● Your instructions
Lines that contain "terms": how many are there in the listing below? Answer with a number and nothing more.

● Exercise materials
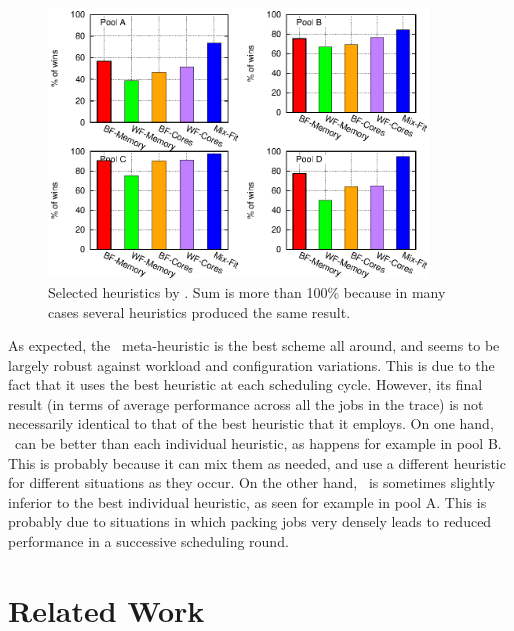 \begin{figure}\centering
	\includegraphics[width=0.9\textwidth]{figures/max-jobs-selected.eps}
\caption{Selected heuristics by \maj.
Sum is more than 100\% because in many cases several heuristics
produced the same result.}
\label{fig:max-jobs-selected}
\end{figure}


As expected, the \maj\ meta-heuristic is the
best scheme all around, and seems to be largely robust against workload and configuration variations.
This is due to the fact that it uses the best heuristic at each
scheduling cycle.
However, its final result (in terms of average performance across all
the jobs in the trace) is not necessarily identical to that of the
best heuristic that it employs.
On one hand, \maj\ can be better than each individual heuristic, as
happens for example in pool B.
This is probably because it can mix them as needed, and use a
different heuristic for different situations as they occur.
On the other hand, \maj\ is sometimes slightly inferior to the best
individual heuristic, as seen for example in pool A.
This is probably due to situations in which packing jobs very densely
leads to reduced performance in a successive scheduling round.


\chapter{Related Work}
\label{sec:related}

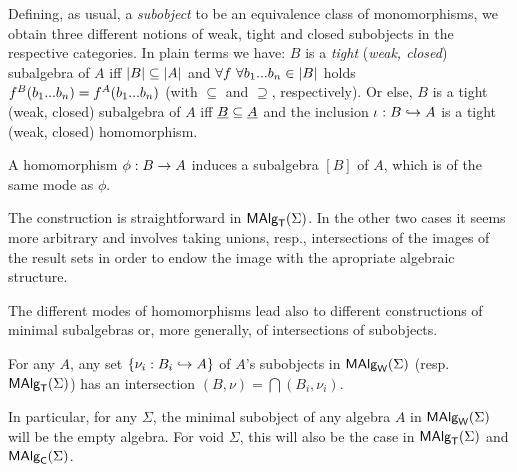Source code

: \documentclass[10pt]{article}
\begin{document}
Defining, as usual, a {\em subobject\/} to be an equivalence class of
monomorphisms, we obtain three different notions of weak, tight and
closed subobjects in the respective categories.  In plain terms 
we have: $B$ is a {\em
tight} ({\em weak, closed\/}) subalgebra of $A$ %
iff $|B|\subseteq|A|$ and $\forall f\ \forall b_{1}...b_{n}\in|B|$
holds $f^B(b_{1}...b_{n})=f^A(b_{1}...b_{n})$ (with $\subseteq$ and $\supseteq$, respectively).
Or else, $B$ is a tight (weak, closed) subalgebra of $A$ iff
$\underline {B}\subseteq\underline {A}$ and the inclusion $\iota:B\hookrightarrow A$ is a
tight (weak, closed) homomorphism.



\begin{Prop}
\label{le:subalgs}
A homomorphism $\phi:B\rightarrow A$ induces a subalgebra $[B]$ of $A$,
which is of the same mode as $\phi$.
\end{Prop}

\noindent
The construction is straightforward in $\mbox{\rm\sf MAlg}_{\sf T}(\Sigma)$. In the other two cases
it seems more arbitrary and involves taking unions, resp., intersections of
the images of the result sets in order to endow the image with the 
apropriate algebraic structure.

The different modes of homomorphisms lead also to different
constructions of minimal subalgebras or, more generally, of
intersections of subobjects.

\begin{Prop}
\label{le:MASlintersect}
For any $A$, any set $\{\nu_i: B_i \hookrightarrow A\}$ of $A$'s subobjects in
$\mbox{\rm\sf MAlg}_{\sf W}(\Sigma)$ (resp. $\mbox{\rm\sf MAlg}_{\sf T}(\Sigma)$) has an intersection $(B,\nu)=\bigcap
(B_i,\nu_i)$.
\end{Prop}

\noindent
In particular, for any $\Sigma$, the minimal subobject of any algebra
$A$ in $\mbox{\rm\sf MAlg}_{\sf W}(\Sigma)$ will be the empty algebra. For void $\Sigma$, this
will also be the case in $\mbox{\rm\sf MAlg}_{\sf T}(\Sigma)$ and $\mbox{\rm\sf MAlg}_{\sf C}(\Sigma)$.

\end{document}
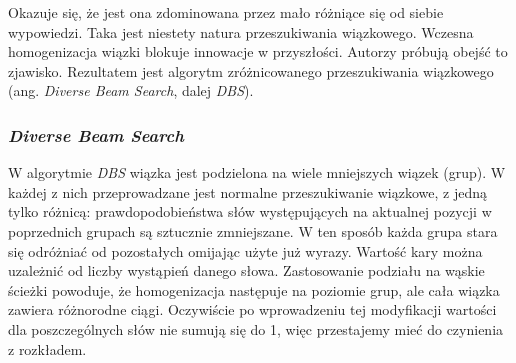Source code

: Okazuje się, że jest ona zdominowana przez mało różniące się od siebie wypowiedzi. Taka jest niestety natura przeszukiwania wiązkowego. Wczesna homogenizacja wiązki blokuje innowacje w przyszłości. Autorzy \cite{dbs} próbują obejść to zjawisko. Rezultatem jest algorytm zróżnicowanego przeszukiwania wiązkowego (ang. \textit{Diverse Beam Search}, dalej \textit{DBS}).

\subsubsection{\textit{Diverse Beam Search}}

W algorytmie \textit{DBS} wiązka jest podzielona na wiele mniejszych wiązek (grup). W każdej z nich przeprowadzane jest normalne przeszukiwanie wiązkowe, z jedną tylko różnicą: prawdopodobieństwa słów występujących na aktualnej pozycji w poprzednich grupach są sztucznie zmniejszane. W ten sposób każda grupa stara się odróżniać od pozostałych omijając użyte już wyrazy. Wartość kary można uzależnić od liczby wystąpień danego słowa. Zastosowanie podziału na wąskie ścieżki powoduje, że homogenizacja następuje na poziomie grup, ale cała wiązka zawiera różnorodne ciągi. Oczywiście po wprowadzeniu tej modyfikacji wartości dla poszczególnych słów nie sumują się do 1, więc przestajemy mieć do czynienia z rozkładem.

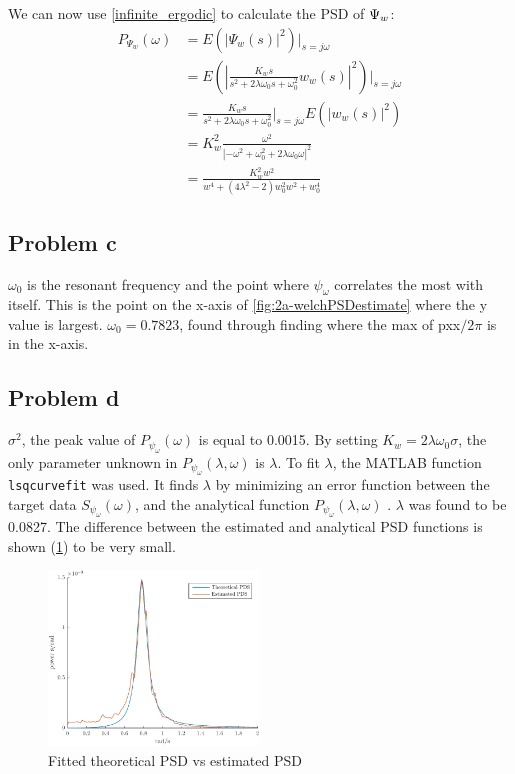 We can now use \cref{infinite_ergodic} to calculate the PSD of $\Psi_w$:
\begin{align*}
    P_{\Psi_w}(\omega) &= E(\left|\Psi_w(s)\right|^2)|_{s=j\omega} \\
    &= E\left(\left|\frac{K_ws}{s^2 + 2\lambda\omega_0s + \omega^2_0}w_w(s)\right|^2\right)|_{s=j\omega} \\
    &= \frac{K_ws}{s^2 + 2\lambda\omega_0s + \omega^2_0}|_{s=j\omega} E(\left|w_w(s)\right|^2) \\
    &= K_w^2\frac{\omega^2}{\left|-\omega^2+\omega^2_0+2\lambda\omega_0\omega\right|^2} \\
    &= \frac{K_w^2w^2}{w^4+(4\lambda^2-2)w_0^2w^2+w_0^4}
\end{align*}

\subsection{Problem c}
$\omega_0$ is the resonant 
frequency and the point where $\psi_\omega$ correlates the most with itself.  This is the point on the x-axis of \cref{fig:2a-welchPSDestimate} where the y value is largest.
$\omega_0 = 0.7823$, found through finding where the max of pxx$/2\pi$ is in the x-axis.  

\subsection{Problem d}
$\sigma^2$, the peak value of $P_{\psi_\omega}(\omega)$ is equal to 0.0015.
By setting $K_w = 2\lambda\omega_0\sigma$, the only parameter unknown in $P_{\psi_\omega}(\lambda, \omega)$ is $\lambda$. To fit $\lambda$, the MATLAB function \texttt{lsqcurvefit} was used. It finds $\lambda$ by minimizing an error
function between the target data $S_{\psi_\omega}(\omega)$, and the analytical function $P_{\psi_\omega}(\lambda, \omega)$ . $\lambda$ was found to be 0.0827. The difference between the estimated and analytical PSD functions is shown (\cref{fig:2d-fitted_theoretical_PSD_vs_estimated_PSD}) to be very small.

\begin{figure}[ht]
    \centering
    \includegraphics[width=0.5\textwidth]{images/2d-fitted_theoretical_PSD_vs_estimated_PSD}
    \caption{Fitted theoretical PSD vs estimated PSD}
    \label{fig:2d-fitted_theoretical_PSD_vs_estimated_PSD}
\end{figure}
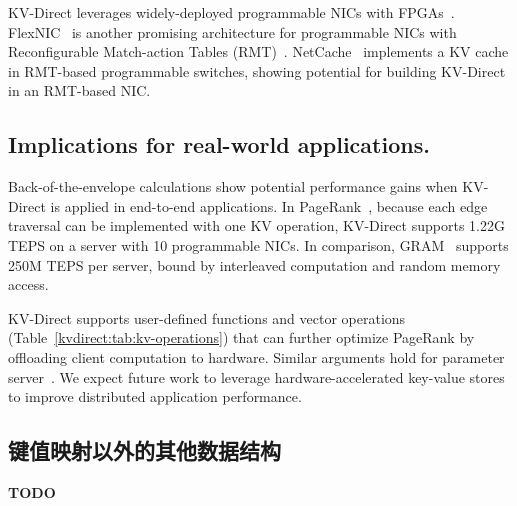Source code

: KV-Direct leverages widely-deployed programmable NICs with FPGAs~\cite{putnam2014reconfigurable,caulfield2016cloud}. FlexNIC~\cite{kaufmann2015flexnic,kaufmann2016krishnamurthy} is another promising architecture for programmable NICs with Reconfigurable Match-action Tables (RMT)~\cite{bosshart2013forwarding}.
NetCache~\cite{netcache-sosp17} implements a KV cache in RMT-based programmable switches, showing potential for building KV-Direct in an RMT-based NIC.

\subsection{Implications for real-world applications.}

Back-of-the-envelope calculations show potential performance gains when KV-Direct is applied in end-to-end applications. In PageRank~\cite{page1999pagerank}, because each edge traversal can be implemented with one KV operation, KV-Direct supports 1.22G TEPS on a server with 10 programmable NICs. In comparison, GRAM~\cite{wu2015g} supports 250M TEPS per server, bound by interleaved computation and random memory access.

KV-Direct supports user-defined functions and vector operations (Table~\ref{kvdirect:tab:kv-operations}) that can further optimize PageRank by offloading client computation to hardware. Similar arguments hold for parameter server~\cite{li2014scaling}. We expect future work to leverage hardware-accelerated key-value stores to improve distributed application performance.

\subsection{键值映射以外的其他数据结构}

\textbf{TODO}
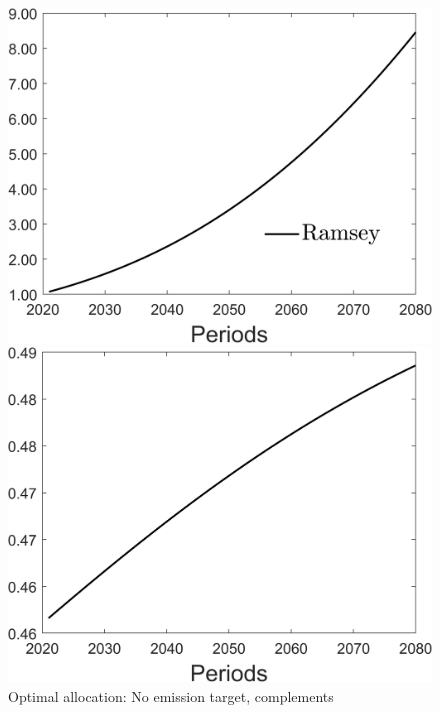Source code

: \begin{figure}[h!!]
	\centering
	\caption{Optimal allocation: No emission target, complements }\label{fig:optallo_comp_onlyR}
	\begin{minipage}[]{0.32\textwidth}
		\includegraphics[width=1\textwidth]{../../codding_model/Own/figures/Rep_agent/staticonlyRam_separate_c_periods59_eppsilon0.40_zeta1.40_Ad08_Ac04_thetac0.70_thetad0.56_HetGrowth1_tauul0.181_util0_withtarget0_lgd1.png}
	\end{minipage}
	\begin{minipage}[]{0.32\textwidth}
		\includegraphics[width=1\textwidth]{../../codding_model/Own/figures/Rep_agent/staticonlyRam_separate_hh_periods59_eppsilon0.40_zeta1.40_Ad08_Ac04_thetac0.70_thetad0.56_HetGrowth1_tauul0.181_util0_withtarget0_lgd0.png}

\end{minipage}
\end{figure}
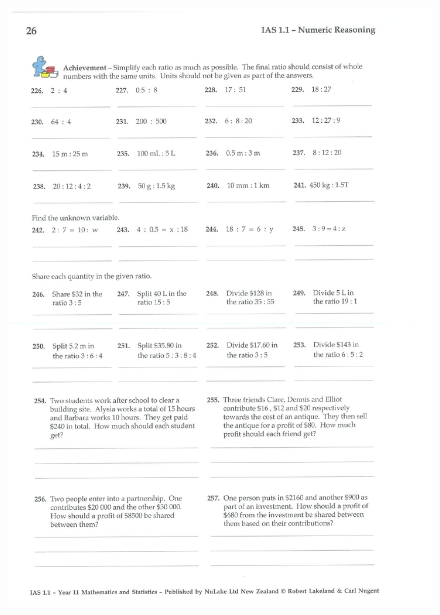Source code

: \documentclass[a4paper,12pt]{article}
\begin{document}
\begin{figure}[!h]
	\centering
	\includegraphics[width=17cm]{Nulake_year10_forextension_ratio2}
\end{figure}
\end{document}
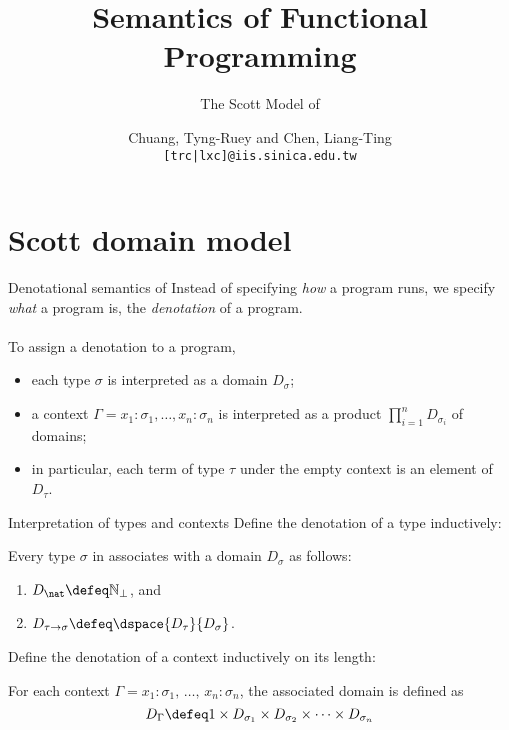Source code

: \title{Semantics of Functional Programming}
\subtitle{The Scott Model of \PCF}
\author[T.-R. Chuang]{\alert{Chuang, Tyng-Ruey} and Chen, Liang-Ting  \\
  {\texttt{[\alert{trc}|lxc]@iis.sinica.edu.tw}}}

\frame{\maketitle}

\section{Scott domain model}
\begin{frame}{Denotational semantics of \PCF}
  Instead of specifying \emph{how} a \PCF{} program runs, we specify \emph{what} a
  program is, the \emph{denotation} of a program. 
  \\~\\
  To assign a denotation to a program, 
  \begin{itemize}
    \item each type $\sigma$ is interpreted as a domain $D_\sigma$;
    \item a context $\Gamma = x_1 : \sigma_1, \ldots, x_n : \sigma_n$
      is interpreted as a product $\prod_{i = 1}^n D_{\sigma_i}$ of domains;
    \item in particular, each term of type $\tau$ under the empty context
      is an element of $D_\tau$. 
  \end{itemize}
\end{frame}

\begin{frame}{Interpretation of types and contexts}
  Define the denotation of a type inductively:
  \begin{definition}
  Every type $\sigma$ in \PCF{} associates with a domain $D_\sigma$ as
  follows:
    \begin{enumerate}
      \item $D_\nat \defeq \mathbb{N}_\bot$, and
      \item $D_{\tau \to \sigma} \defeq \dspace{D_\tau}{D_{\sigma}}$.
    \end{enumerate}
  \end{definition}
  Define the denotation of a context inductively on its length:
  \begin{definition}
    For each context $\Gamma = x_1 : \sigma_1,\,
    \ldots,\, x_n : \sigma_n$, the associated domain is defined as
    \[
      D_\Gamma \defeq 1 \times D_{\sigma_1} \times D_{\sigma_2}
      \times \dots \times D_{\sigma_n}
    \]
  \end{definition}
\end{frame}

● Response
2